“I remember . . .”. Famous first words. How often have we said them without even thinking about what we’re actually saying? What exactly is a “memory” anyway?
I remember growing up and hearing the adults in the family – siblings, parents, relatives and grandparents – say these words endlessly in conversations. Frequently “I remember” was the beginning of long after dinner conversations that, as a young child, made me cringe. I wished the adults would remember less so I could be excused from the table to go play. But the subjects of the memories were beyond question.
I didn’t hold the memory myself, so it wasn’t a part of me, but the fact that an adult said they remembered something made it unquestionably true. Sometimes there would be disagreements about the particulars of a memory if more than one person held it, but the details were left open to question and usually one party or the other would acquiesce a bit about the details. The important thing seemed to be that they could recall an event or occasion, paint a picture of it, and enjoy that recollection.
In school, as a child, some classmates had great memories, some had good memories and others could barely remember their names. Just kidding. Not about the relative strength of memories, however. Students with good memories excelled, while those of us with just average memories, were just average. From spelling bees to oral math, from names and dates of history to reciting poems, the classmates who did well were liked by teachers and disliked by the rest of us who struggled to keep up.
In time I developed enough skill at remembering things to pass tests and finish school and move on. And now that I’m one of those adults who sits around the table after a meal and “remembers when”, I don’t hold the memory sacred as I once thought the adults of my youth did.
Since the introduction of computers and their “memories”, we have formed a model of memory as a storage of distinct details, and this has served as a fairly convenient model for many years. We simply accumulate things, just as we accumulate stuff in our houses. We file events and information into filing drawers in our brains. As we age and start forgetting, we can use the excuse that there is simply too much data in our brain to find and pick out the specifics of anything, including dates, names and details of events. We tend to think that if we look long enough, we’ll find it eventually. And if we don’t, we even have a medical name for the fact that the “memory” no longer exists, or at least that we no longer have access to it.
Now as I reach the fuzzy memory stage of my life, I am forming a different view of memory. For several years now I have been thinking that we invent memories. I think that we don’t file memory in the brain as discreet bits of data. Just as new books are written using old words, we use bits of old data to create new pictures, and we say “I remember.”
I remember in psychology class reading about experiments where several observers of a single event were asked to recall details of the event, and each were different enough that they might have been describing different events.

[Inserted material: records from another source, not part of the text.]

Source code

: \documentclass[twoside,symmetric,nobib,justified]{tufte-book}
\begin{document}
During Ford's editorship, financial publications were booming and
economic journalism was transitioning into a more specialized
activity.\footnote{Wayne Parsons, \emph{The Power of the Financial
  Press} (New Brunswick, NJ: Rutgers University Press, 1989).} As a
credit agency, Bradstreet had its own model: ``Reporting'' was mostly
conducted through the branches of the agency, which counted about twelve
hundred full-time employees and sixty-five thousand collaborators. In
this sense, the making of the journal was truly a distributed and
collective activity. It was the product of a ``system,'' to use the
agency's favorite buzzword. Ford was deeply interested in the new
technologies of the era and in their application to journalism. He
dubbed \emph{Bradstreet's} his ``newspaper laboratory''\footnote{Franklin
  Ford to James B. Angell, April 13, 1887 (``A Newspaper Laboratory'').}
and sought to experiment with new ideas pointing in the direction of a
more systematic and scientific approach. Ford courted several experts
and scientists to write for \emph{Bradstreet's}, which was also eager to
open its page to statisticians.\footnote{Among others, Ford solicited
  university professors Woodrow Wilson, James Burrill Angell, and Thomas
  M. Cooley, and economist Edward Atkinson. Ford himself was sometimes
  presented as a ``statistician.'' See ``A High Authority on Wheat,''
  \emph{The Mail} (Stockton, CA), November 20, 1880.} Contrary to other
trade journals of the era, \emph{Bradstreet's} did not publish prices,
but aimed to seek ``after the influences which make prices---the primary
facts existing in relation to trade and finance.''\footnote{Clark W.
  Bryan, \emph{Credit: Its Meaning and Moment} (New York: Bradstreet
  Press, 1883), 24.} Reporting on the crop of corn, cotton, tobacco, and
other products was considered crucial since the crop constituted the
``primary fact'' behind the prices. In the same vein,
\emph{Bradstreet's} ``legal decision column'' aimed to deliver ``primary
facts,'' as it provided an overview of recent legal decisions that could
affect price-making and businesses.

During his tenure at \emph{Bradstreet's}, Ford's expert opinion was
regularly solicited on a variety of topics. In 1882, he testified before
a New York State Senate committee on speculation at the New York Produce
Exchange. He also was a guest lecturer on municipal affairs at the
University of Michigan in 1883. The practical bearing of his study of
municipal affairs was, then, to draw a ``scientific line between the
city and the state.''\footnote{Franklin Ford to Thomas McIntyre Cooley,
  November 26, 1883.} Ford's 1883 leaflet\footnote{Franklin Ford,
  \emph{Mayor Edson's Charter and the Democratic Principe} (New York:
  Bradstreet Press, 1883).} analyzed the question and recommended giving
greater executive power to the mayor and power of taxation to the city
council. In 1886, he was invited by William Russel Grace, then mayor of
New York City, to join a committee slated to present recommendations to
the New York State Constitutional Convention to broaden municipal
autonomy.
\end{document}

I would be a terrible witness in a criminal case, because I would be at a loss to tell an attorney where I was on the evening of January 15 two years ago. In my world, the perpetrator of a criminal act might be average height, weight and build. Someone else might be able to give eye color, missing teeth, or the design of a tattoo revealed for two seconds as the criminal reached for a gun.

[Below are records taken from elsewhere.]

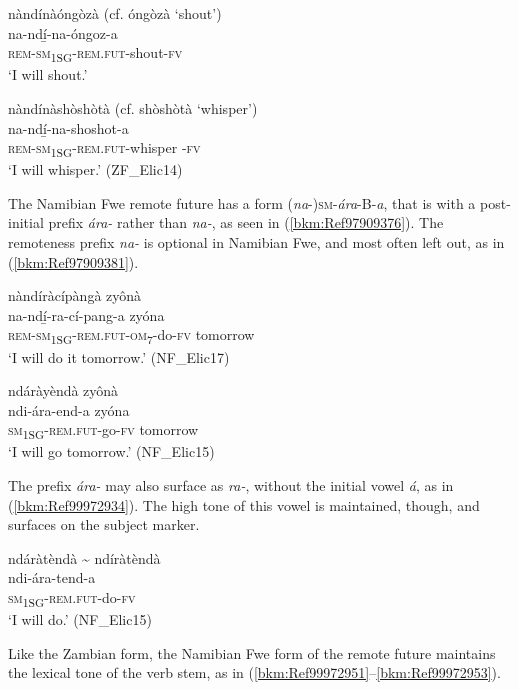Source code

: \ea
\label{bkm:Ref75354891}
nàndínàóngòzà (cf. óngòzà ‘shout’)\\
\gll na-ndí̲-na-óngoz-a\\
\textsc{rem}-\textsc{sm}\textsubscript{1SG}-\textsc{rem}.\textsc{fut}-shout-\textsc{fv}\\
\glt ‘I will shout.’
\z

\ea
\label{bkm:Ref75354892}
nàndínàshòshòtà (cf. shòshòtà ‘whisper’)\\
\gll na-ndí̲-na-shoshot-a\\
\textsc{rem}-\textsc{sm}\textsubscript{1SG}-\textsc{rem}.\textsc{fut}-whisper -\textsc{fv}\\
\glt ‘I will whisper.’ (ZF\_Elic14)
\z

The Namibian Fwe remote future has a form (\textit{na}-)\textsc{sm}-\textit{ára}-B-\textit{a}, that is with a post-initial prefix \textit{ára-} rather than \textit{na-}, as seen in (\ref{bkm:Ref97909376}). The remoteness prefix \textit{na-} is optional in Namibian Fwe, and most often left out, as in (\ref{bkm:Ref97909381}).

\ea
\label{bkm:Ref97909376}
nàndíràcípàngà zyônà\\
\gll na-ndí̲-ra-cí-pang-a    zyóna\\
\textsc{rem}-\textsc{sm}\textsubscript{1SG}-\textsc{rem}.\textsc{fut}-\textsc{om}\textsubscript{7}-do-\textsc{fv}  tomorrow\\
\glt ‘I will do it tomorrow.’ (NF\_Elic17)
\z

\ea
\label{bkm:Ref97909381}
ndáràyèndà zyônà\\
\gll ndi-ára-end-a    zyóna\\
\textsc{sm}\textsubscript{1SG}-\textsc{rem}.\textsc{fut}-go-\textsc{fv}  tomorrow\\
\glt ‘I will go tomorrow.’ (NF\_Elic15)
\z

The prefix \textit{ára-} may also surface as \textit{ra-}, without the initial vowel \textit{á}, as in (\ref{bkm:Ref99972934}). The high tone of this vowel is maintained, though, and surfaces on the subject marker.

\ea
\label{bkm:Ref99972934}
ndáràtèndà {\textasciitilde} ndíràtèndà\\
\gll ndi-ára-tend-a\\
\textsc{sm}\textsubscript{1SG}-\textsc{rem}.\textsc{fut}-do-\textsc{fv}\\
\glt ‘I will do.’ (NF\_Elic15)
\z

Like the Zambian form, the Namibian Fwe form of the remote future maintains the lexical tone of the verb stem, as in (\ref{bkm:Ref99972951}--\ref{bkm:Ref99972953}).

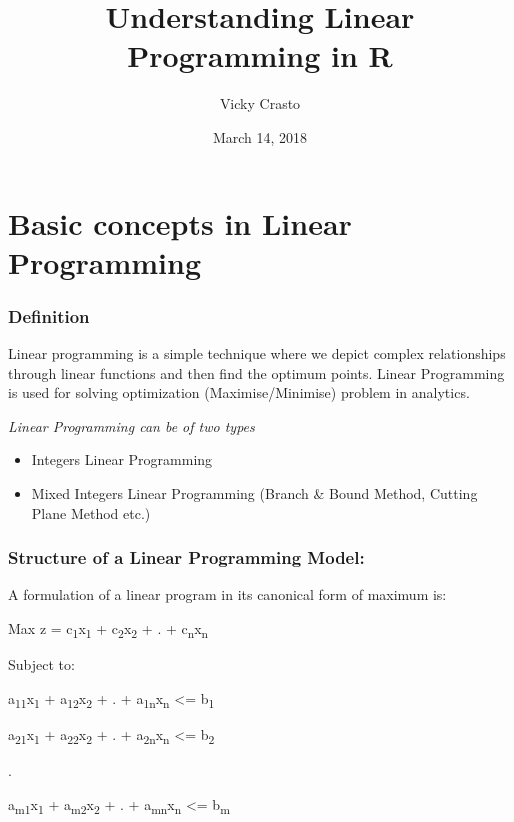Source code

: \documentclass[]{article}
\title{Understanding Linear Programming in R}
\author{Vicky Crasto}
\date{March 14, 2018}
\providecommand{\tightlist}{%
  \setlength{\itemsep}{0pt}\setlength{\parskip}{0pt}}
\begin{document}
\maketitle

\section{Basic concepts in Linear
Programming}\label{basic-concepts-in-linear-programming}

\subsubsection{Definition}\label{definition}

Linear programming is a simple technique where we depict complex
relationships through linear functions and then find the optimum points.
Linear Programming is used for solving optimization (Maximise/Minimise)
problem in analytics.

\emph{Linear Programming can be of two types}

\begin{itemize}
\tightlist
\item
  Integers Linear Programming
\item
  Mixed Integers Linear Programming (Branch \& Bound Method, Cutting
  Plane Method etc.)
\end{itemize}

\subsubsection{Structure of a Linear Programming
Model:}\label{structure-of-a-linear-programming-model}

A formulation of a linear program in its canonical form of maximum is:

Max z = c\textsubscript{1}x\textsubscript{1} +
c\textsubscript{2}x\textsubscript{2} + . +
c\textsubscript{n}x\textsubscript{n}

Subject to:

a\textsubscript{11}x\textsubscript{1} +
a\textsubscript{12}x\textsubscript{2} + . +
a\textsubscript{1n}x\textsubscript{n} \textless{}= b\textsubscript{1}

a\textsubscript{21}x\textsubscript{1} +
a\textsubscript{22}x\textsubscript{2} + . +
a\textsubscript{2n}x\textsubscript{n} \textless{}= b\textsubscript{2}

.

a\textsubscript{m1}x\textsubscript{1} +
a\textsubscript{m2}x\textsubscript{2} + . +
a\textsubscript{mn}x\textsubscript{n} \textless{}= b\textsubscript{m}
\end{document}
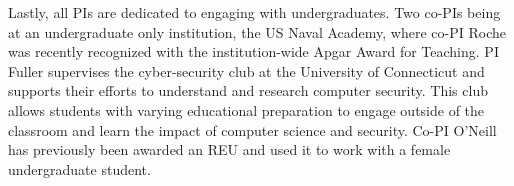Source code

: Lastly, all PIs are
dedicated to engaging with undergraduates. Two co-PIs being at an
undergraduate only institution, the US Naval Academy, where co-PI Roche
was recently recognized with the institution-wide Apgar Award for
Teaching.  PI Fuller supervises the cyber-security club at the
University of Connecticut and supports their efforts to understand and
research computer security.  This club allows students with varying
educational preparation to engage outside of the classroom and learn the
impact of computer science and security.  Co-PI O'Neill has previously
been awarded an REU and used it to  work with a female undergraduate
student.



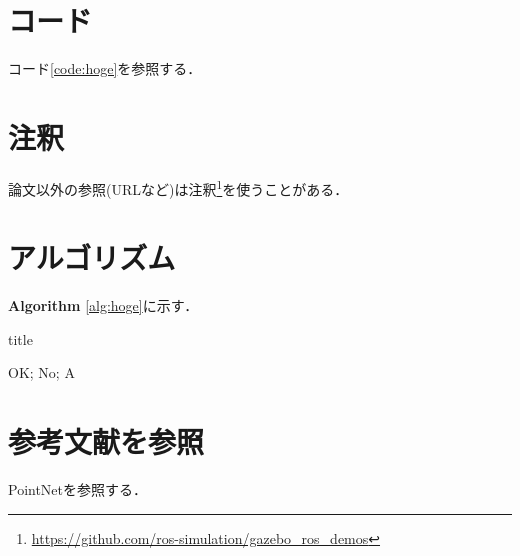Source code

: \documentclass[a4paper,10pt]{jsarticle}
\begin{document}
\section{コード}
コード\ref{code:hoge}を参照する．


\section{注釈}
論文以外の参照(URLなど)は注釈\footnote{\url{https://github.com/ros-simulation/gazebo_ros_demos}}を使うことがある．



\section{アルゴリズム}
{\bf{Algorithm}} \ref{alg:hoge}に示す．

\begin{algorithm*}[H]
    \small{
        \caption{title}
        \label{alg:hoge}
        {
            {
                OK;
            }
            \Else
            {
                No;
            }
        }
        \Return A
    }
\end{algorithm*}

\section{参考文献を参照}
PointNet\cite{point_net}を参照する．

\end{document}
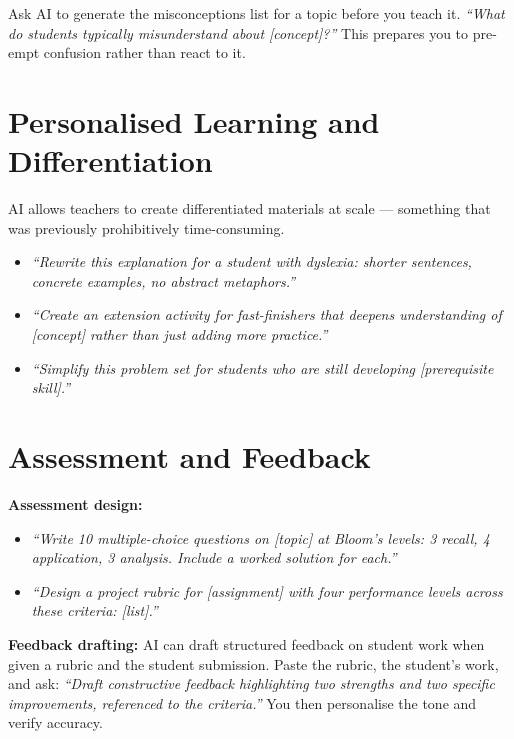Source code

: \begin{tipbox}
Ask AI to generate the misconceptions list for a topic before you teach it.
\textit{``What do students typically misunderstand about [concept]?''}
This prepares you to pre-empt confusion rather than react to it.
\end{tipbox}

\section{Personalised Learning and Differentiation}
\label{sec:personalisation}

AI allows teachers to create differentiated materials at scale --- something that was
previously prohibitively time-consuming.

\begin{itemize}
  \item \textit{``Rewrite this explanation for a student with dyslexia: shorter sentences, concrete examples, no abstract metaphors.''}
  \item \textit{``Create an extension activity for fast-finishers that deepens understanding of [concept] rather than just adding more practice.''}
  \item \textit{``Simplify this problem set for students who are still developing [prerequisite skill].''}
\end{itemize}

\section{Assessment and Feedback}
\label{sec:assessment}

\textbf{Assessment design:}
\begin{itemize}
  \item \textit{``Write 10 multiple-choice questions on [topic] at Bloom's levels: 3 recall, 4 application, 3 analysis. Include a worked solution for each.''}
  \item \textit{``Design a project rubric for [assignment] with four performance levels across these criteria: [list].''}
\end{itemize}

\textbf{Feedback drafting:}
AI can draft structured feedback on student work when given a rubric and the student
submission.
Paste the rubric, the student's work, and ask:
\textit{``Draft constructive feedback highlighting two strengths and two specific
improvements, referenced to the criteria.''}
You then personalise the tone and verify accuracy.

And who’s to know how accurate this description might actually be? Who’s to be the judge of the validity of a memory? Someone put into writing the details of the meeting of Grant and Lee at Appomattox, and we all believe what was written down. However, how do we know that the writer was anymore clear about the details than I might have been if I had been the witness?
And in the end, I’m not sure that it really matters. In a hundred years, who will know and who will really care, except that it might be worthy of conversation following a pleasant Sunday dinner with family and friends. And maybe that’s the real value of memories and conversations about memories. Perhaps the value is in the sharing and the caring for one another enough to spend the time together. For having the time together, I can be grateful.